Part of why I write is because I think words are important. They are similar to songs in that the right one in the right place at the right time can absolutely change your life. Words are not meaningless or forgettable, no matter what Depeche Mode might claim.
By Jaime Lees
I was writing a preview for Elton John's latest tour. And while I was doing research, I was reminded of a word that makes me absolutely crazy.
I swear, in nearly every single article I read about Elton John, the writer calls him "flamboyant." Clearly, the dude is flamboyant. In fact, he might be the flamboyant-est. But to call him flamboyant (especially when that word is put into quotes) usually reads less like an accurate description of his stage show and more like a "wink-wink" comment on his sexuality.
Maybe you think I'm exaggerating, but I'll be damned if I can find more than a few articles (ever) about Elton John that don't use that word. A Google search of "Elton John" + "flamboyant" turns out almost 1 million results -- and that just reflects the items searchable since the Internet became a thing. He had a career, and an untold amount of press, for 20 to 30 years prior to regular Web documentation.
Because it is applied almost exclusively to homosexuals, "flamboyant" is one of those words that rides the line of being offensive. Like many other words in this complicated language, it carries a subtle meaning far deeper than its dictionary definition. How much weight a word carries usually depends on the context. And in the context of Elton John or any other homosexual, "flamboyant" is a dangerous word. It's a literary limp wrist.
When articles say that he is flamboyant (or "fierce" or "fabulous"), it frequently comes across as cheap writer shorthand for "I did mention that this guy is a queer, right?" Though he is, proudly, all of these things, these words subtly perpetuate stereotypes and it both bores and angers me to constantly see them in print.

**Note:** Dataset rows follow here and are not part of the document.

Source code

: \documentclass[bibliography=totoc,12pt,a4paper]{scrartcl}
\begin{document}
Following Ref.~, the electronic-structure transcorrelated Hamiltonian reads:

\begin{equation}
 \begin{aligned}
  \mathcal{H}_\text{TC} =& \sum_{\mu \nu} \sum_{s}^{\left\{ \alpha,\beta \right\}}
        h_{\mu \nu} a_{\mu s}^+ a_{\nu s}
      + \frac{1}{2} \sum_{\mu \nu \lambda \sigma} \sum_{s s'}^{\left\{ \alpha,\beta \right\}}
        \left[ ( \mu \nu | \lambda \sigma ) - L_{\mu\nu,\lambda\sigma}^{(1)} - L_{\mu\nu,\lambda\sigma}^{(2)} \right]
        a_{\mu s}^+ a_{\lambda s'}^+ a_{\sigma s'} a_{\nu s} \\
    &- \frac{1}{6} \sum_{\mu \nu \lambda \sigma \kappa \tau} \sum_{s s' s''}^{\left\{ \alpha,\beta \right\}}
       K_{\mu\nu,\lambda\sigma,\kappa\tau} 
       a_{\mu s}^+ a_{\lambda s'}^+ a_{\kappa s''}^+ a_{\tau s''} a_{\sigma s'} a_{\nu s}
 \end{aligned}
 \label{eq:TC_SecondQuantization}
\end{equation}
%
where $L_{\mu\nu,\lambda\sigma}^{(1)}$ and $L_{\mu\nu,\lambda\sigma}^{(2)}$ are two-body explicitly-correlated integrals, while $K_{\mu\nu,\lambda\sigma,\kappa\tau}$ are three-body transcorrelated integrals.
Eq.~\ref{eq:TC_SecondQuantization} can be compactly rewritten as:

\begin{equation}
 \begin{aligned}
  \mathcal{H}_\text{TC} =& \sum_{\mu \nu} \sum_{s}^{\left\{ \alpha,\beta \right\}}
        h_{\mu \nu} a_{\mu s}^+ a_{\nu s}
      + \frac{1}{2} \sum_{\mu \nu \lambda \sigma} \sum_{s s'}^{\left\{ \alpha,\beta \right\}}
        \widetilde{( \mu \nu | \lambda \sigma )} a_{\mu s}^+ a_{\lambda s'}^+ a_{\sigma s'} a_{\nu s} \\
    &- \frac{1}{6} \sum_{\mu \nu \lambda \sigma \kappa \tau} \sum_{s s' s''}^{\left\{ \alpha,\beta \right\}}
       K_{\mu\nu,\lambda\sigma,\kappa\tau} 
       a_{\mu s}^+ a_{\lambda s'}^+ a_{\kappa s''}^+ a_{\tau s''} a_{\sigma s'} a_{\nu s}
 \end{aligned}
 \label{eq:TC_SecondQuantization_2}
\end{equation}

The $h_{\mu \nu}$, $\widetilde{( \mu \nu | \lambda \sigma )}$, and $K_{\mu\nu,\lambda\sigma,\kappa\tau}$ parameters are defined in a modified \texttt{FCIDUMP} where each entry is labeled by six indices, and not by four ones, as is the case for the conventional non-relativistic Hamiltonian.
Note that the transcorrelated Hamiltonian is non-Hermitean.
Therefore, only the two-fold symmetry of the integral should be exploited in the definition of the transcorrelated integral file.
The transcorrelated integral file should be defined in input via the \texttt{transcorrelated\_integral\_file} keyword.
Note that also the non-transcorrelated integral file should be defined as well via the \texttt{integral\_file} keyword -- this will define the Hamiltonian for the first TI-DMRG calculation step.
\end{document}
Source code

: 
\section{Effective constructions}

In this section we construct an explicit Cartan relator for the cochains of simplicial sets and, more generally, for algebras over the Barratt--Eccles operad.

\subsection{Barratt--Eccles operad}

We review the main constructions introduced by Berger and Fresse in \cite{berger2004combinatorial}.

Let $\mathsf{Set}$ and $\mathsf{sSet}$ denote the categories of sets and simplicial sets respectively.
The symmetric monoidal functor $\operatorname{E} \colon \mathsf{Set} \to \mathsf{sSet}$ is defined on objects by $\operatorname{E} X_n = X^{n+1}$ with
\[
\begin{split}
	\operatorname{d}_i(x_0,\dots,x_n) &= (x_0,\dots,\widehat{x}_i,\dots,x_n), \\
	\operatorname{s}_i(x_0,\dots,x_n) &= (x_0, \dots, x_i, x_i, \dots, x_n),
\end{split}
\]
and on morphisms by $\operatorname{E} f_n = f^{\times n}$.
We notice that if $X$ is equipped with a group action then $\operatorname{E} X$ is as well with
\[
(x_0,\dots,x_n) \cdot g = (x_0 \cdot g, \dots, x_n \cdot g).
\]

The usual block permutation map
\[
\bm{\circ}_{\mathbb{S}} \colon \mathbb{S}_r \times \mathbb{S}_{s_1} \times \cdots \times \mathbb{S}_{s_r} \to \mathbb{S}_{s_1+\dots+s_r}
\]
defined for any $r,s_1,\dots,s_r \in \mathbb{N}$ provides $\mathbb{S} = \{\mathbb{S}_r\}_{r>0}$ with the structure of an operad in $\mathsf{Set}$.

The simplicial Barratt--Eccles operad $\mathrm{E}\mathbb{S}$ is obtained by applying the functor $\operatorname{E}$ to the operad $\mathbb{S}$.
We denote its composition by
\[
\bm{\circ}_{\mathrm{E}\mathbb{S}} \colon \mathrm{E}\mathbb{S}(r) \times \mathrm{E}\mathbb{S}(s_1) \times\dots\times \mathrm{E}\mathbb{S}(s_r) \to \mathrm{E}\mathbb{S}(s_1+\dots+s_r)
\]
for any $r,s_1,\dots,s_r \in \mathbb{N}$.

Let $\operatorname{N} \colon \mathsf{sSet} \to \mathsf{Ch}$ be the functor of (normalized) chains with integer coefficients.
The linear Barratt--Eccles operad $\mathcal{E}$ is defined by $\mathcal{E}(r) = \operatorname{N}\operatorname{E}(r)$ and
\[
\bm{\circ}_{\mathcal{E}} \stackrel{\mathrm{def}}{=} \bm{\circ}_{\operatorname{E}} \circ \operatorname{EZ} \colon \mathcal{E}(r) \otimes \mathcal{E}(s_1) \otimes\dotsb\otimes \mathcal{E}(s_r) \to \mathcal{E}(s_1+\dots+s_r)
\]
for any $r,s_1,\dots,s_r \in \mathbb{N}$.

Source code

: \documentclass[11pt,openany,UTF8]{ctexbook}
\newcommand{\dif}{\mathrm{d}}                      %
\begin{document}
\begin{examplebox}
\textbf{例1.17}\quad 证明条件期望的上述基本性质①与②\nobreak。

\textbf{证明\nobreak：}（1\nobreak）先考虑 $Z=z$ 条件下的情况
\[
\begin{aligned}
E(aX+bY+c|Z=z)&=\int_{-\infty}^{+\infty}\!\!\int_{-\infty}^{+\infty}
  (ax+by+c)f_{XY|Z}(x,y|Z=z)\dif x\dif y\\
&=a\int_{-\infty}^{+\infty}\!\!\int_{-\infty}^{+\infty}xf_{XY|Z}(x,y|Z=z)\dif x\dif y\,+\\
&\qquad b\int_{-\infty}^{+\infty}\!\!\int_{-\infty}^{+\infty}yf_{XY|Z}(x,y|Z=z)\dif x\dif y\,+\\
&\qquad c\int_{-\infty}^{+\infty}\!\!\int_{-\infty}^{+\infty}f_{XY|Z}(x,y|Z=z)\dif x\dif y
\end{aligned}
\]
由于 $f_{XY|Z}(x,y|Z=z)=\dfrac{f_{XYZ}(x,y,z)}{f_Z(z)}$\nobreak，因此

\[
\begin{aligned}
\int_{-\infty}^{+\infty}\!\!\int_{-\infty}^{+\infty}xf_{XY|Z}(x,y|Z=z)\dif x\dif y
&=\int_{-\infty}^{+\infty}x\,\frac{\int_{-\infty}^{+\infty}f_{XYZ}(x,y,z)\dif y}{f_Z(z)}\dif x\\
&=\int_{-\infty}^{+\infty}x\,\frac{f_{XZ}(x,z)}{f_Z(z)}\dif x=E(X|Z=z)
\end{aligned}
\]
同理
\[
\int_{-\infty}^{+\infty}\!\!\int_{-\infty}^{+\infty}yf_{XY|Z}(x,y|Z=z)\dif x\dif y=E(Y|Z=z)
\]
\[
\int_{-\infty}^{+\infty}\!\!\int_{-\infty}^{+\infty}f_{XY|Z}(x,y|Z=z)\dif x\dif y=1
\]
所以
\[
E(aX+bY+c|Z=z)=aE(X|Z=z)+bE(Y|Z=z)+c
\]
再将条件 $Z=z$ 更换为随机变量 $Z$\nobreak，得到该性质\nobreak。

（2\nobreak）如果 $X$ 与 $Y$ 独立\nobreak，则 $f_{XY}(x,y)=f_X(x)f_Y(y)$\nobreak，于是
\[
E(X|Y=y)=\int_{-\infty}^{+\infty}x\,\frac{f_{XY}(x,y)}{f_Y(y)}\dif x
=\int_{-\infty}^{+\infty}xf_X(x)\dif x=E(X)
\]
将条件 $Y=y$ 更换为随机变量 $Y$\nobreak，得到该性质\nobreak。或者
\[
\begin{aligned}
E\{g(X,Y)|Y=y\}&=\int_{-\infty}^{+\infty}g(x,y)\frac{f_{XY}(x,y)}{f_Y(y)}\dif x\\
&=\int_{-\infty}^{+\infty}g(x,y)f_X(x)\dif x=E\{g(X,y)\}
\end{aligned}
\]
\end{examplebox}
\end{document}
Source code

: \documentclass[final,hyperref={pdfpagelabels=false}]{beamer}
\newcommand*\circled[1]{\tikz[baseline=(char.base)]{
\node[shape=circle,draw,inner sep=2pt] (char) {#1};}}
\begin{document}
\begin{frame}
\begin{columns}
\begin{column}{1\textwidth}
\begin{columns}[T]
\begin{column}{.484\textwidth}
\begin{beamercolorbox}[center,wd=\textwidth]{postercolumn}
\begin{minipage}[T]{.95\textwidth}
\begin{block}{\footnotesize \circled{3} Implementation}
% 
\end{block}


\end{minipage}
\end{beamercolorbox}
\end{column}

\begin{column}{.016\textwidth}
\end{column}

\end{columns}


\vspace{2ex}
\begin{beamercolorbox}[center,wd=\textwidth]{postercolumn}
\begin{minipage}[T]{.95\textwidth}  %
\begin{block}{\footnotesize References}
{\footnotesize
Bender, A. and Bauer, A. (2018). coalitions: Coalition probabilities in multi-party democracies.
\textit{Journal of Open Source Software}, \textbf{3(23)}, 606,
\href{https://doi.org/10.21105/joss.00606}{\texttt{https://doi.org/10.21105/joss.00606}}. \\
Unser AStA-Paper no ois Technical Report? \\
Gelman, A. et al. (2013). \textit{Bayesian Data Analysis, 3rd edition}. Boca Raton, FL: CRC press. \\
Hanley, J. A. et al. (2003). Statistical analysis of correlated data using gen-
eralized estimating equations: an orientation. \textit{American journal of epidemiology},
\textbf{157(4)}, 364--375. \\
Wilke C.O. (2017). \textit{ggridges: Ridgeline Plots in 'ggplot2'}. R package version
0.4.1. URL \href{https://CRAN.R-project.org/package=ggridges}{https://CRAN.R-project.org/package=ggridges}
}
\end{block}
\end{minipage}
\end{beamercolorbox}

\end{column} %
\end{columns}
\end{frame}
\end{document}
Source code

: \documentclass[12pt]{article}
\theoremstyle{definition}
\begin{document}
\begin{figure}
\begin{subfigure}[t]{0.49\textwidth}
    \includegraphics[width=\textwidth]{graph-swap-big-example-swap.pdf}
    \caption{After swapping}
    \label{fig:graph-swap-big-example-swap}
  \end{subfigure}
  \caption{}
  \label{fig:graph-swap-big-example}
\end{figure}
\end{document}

Normally, I'm not really down for too much political correctness. (I'll choose humor over good taste any day, trust that.) But the fight for gay acceptance and equal rights is ongoing and important -- and I think it's something that we should all be supporting. But if you want to outright call Elton John a faggot, that's fine with me. Do it. Then I'll know that you're a hateful ass and that I shouldn't value any of your writing or opinions. But don't hide your discriminatory bullshit behind barely concealed innuendo.